═══ Given data ═══
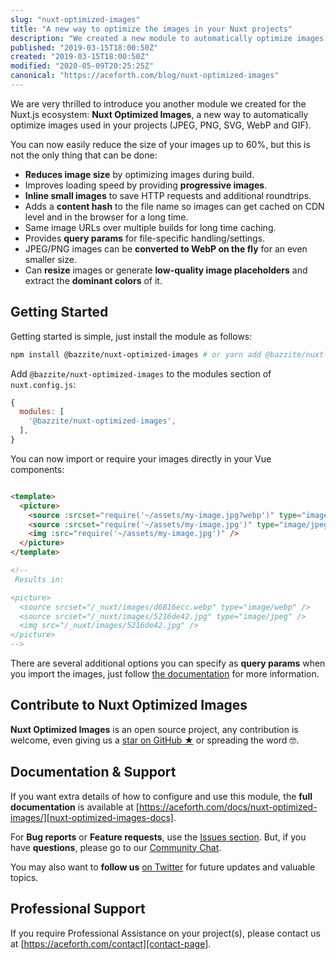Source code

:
 ```yaml
---
slug: "nuxt-optimized-images"
title: "A new way to optimize the images in your Nuxt projects"
description: "We created a new module to automatically optimize images used in Nuxt.js projects (JPEG, PNG, SVG, WebP and GIF)."
published: "2019-03-15T18:00:50Z"
created: "2019-03-15T18:00:50Z"
modified: "2020-05-09T20:25:25Z"
canonical: "https://aceforth.com/blog/nuxt-optimized-images"
---
```


We are very thrilled to introduce you another module we created for the Nuxt.js ecosystem: **Nuxt Optimized Images**, a new way to automatically optimize images used in your projects (JPEG, PNG, SVG, WebP and GIF).

You can now easily reduce the size of your images up to 60%, but this is not the only thing that can be done:

* **Reduces image size** by optimizing images during build.
* Improves loading speed by providing **progressive images**.
* **Inline small images** to save HTTP requests and additional roundtrips.
* Adds a **content hash** to the file name so images can get cached on CDN level and in the browser for a long time.
* Same image URLs over multiple builds for long time caching.
* Provides **query params** for file-specific handling/settings.
* JPEG/PNG images can be **converted to WebP on the fly** for an even smaller size.
* Can **resize** images or generate **low-quality image placeholders** and extract the **dominant colors** of it.

## Getting Started

Getting started is simple, just install the module as follows:

```bash 
npm install @bazzite/nuxt-optimized-images # or yarn add @bazzite/nuxt-optimized-images
```

Add `@bazzite/nuxt-optimized-images` to the modules section of `nuxt.config.js`:

```js
{
  modules: [
    '@bazzite/nuxt-optimized-images',
  ],
}
```

You can now import or require your images directly in your Vue components:

```html

<template>
  <picture>
    <source :srcset="require('~/assets/my-image.jpg?webp')" type="image/webp" />
    <source :srcset="require('~/assets/my-image.jpg')" type="image/jpeg" />
    <img :src="require('~/assets/my-image.jpg')" />
  </picture>
</template>

<!-- 
 Results in:

<picture>
  <source srcset="/_nuxt/images/d6816ecc.webp" type="image/webp" />
  <source srcset="/_nuxt/images/5216de42.jpg" type="image/jpeg" />
  <img src="/_nuxt/images/5216de42.jpg" />
</picture>
-->

```


There are several additional options you can specify as **query params** when you import the images, just follow [the documentation][nuxt-optimized-images-docs-usage] for more information.


## Contribute to Nuxt Optimized Images

**Nuxt Optimized Images** is an open source project, any contribution is welcome, even giving us a [star on GitHub ★][nuxt-optimized-images-github] or spreading the word 🤓.

## Documentation & Support

If you want extra details of how to configure and use this module, the **full documentation** is available at [https://aceforth.com/docs/nuxt-optimized-images/][nuxt-optimized-images-docs].

For **Bug reports** or **Feature requests**, use the [Issues section][nuxt-optimized-images-issues]. But, if you have **questions**, please go to our [Community Chat][spectrum-chat].

You may also want to **follow us** [on Twitter][twitter] for future updates and valuable topics.

## Professional Support

If you require Professional Assistance on your project(s), please contact us at [https://aceforth.com/contact][contact-page].



[nuxt-optimized-images-docs]: https://aceforth.com/docs/nuxt-optimized-images/
[nuxt-optimized-images-docs-usage]: https://aceforth.com/docs/nuxt-optimized-images/usage/
[nuxt-optimized-images-issues]: https://github.com/aceforth/nuxt-optimized-images/issues
[nuxt-optimized-images-github]: https://github.com/aceforth/nuxt-optimized-images
[spectrum-chat]: https://spectrum.chat/bazzite/login?r=https://spectrum.chat/bazzite/open-source
[contact-page]: https://aceforth.com/contact
[twitter]: https://bazzite.xyz/Twitter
═══
§ **Directions**
Except for pictures, copy the records above exactly.

§ **Answer area**
Source code

:
 ```yaml
---
slug: "nuxt-optimized-images"
title: "A new way to optimize the images in your Nuxt projects"
description: "We created a new module to automatically optimize images used in Nuxt.js projects (JPEG, PNG, SVG, WebP and GIF)."
published: "2019-03-15T18:00:50Z"
created: "2019-03-15T18:00:50Z"
modified: "2020-05-09T20:25:25Z"
canonical: "https://aceforth.com/blog/nuxt-optimized-images"
---
```


We are very thrilled to introduce you another module we created for the Nuxt.js ecosystem: **Nuxt Optimized Images**, a new way to automatically optimize images used in your projects (JPEG, PNG, SVG, WebP and GIF).

You can now easily reduce the size of your images up to 60%, but this is not the only thing that can be done:

* **Reduces image size** by optimizing images during build.
* Improves loading speed by providing **progressive images**.
* **Inline small images** to save HTTP requests and additional roundtrips.
* Adds a **content hash** to the file name so images can get cached on CDN level and in the browser for a long time.
* Same image URLs over multiple builds for long time caching.
* Provides **query params** for file-specific handling/settings.
* JPEG/PNG images can be **converted to WebP on the fly** for an even smaller size.
* Can **resize** images or generate **low-quality image placeholders** and extract the **dominant colors** of it.

## Getting Started

Getting started is simple, just install the module as follows:

```bash 
npm install @bazzite/nuxt-optimized-images # or yarn add @bazzite/nuxt-optimized-images
```

Add `@bazzite/nuxt-optimized-images` to the modules section of `nuxt.config.js`:

```js
{
  modules: [
    '@bazzite/nuxt-optimized-images',
  ],
}
```

You can now import or require your images directly in your Vue components:

```html

<template>
  <picture>
    <source :srcset="require('~/assets/my-image.jpg?webp')" type="image/webp" />
    <source :srcset="require('~/assets/my-image.jpg')" type="image/jpeg" />
    <img :src="require('~/assets/my-image.jpg')" />
  </picture>
</template>

<!-- 
 Results in:

<picture>
  <source srcset="/_nuxt/images/d6816ecc.webp" type="image/webp" />
  <source srcset="/_nuxt/images/5216de42.jpg" type="image/jpeg" />
  <img src="/_nuxt/images/5216de42.jpg" />
</picture>
-->

```


There are several additional options you can specify as **query params** when you import the images, just follow [the documentation][nuxt-optimized-images-docs-usage] for more information.


## Contribute to Nuxt Optimized Images

**Nuxt Optimized Images** is an open source project, any contribution is welcome, even giving us a [star on GitHub ★][nuxt-optimized-images-github] or spreading the word 🤓.

## Documentation & Support

If you want extra details of how to configure and use this module, the **full documentation** is available at [https://aceforth.com/docs/nuxt-optimized-images/][nuxt-optimized-images-docs].

For **Bug reports** or **Feature requests**, use the [Issues section][nuxt-optimized-images-issues]. But, if you have **questions**, please go to our [Community Chat][spectrum-chat].

You may also want to **follow us** [on Twitter][twitter] for future updates and valuable topics.

## Professional Support

If you require Professional Assistance on your project(s), please contact us at [https://aceforth.com/contact][contact-page].



[nuxt-optimized-images-docs]: https://aceforth.com/docs/nuxt-optimized-images/
[nuxt-optimized-images-docs-usage]: https://aceforth.com/docs/nuxt-optimized-images/usage/
[nuxt-optimized-images-issues]: https://github.com/aceforth/nuxt-optimized-images/issues
[nuxt-optimized-images-github]: https://github.com/aceforth/nuxt-optimized-images
[spectrum-chat]: https://spectrum.chat/bazzite/login?r=https://spectrum.chat/bazzite/open-source
[contact-page]: https://aceforth.com/contact
[twitter]: https://bazzite.xyz/Twitter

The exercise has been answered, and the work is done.